Lee, who has topped the world ranking for much of the past decade and had predicted an easy victory when accepting the AlphaGo challenge, now finds himself fighting to avoid a whitewash in the two remaining dead rubbers on Sunday and Tuesday.
"I don't know what to say, but I think I have to express my apologies first," a crestfallen Lee told a post-game press conference.
"I apologise for being unable to satisfy a lot of people's expectations. I kind of felt powerless," Lee said, acknowledging that he had "misjudged" the computer programme's abilities.
"Yes, I do have extensive experience in playing the game of Go, but there was never a case where I was under this much pressure.... and I was incapable of overcoming it," he added.
For AlphaGo's creators, Google DeepMind, victory went way beyond the $1.0 million dollar prize money, to prove that AI has far more to offer than superhuman number-crunching.
'Stunned and speechless'
"To be honest, we are a bit stunned and speechless," said a smiling DeepMind CEO Demis Hassabis, who stressed that Lee's defeat in Seoul should not be seen as a loss for humanity.
"Because the methods we have used to build AlphaGo are general purpose, our hope is that in the long-run we will be able to use these techniques for many other problems," Hassabis said.
Applications might range from making phones smarter to "helping scientists solve some of some of the world's biggest challenges in health care and other areas," he added.

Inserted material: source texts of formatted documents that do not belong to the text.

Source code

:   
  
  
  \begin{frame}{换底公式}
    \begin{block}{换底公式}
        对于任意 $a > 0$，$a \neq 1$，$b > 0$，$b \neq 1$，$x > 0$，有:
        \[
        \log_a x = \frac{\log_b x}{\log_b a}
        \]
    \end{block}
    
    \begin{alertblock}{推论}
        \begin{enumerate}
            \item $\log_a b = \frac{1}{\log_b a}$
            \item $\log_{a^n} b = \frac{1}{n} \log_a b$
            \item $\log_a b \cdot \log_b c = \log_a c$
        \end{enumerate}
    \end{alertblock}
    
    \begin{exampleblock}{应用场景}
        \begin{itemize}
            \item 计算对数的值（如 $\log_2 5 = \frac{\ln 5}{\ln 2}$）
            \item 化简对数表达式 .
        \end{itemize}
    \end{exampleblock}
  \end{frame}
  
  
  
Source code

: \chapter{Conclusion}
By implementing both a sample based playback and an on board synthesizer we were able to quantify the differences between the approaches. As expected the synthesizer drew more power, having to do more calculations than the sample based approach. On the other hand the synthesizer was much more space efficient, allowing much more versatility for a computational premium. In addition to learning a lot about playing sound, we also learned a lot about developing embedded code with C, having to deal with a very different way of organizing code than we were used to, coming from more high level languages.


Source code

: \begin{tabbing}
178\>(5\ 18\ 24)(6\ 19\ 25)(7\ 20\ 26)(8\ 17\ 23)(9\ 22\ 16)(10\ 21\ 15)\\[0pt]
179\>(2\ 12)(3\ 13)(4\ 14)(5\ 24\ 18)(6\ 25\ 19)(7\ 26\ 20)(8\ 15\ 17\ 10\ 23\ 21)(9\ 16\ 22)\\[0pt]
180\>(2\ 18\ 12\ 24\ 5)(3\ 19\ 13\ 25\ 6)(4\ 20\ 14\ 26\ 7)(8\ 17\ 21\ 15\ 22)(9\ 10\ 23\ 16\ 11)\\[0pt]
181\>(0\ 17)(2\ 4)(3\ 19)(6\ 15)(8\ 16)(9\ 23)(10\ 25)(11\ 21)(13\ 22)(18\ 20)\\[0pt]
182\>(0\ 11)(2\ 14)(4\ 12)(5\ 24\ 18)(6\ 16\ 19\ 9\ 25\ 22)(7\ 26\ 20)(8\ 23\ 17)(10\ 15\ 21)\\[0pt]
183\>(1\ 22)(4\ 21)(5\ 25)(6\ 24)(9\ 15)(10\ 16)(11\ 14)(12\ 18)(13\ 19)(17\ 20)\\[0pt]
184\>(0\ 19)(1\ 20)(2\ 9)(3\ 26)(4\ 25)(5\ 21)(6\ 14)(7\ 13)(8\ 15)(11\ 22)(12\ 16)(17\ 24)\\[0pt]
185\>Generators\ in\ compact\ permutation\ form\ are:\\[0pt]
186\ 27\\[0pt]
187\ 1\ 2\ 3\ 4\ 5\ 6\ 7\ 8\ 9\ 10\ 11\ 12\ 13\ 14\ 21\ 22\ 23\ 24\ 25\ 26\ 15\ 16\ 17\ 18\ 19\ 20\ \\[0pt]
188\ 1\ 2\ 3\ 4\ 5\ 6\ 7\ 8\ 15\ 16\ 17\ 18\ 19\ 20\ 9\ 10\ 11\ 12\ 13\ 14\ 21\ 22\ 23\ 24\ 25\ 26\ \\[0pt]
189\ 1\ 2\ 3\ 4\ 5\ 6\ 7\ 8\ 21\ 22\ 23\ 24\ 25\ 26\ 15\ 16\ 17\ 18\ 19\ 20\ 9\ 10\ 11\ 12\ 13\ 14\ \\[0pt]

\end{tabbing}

Previously, the most famous AI victory to date came in 1997 when the IBM-developed supercomputer Deep Blue beat Garry Kasparov, the then-world class chess champion, in its second attempt.
But a true mastery of Go, which has more possible move configurations than there are atoms in the universe, had long been considered the exclusive province of humans - until now.
AlphaGo's creators had described Go as the "Mt Everest" of AI, citing the complexity of the game, which requires a degree of creativity and intuition to prevail over an opponent.
AlphaGo first came to prominence with a 5-0 drubbing of European champion Fan Hui last October, but it had been expected to struggle against 33-year-old Lee.
Creating "general" or multi-purpose, rather than "narrow", task-specific intelligence, is the ultimate goal in AI - something resembling human reasoning based on a variety of inputs and, crucially, self-learning.
In the case of Go, Google developers realised a more "human-like" approach would win over brute computing power.
The 3,000-year-old Chinese board game involves two players alternately laying black and white stones on a chequerboard-like grid of 19 lines by 19 lines. The winner is the player who manages to seal off more territory.
AlphaGo uses two sets of "deep neural networks" that allow it to crunch data in a more human-like fashion - dumping millions of potential moves that human players would instinctively know were pointless.
It also employs algorithms that allow it to learn and improve from matchplay experience.
Google co-founder Sergey Brin, who was in Seoul to witness AlphaGo's victory, said watching great Go players was like "watching a thing of beauty."
"I'm very excited we've been able to instill this kind of beauty in a computer," Brin said.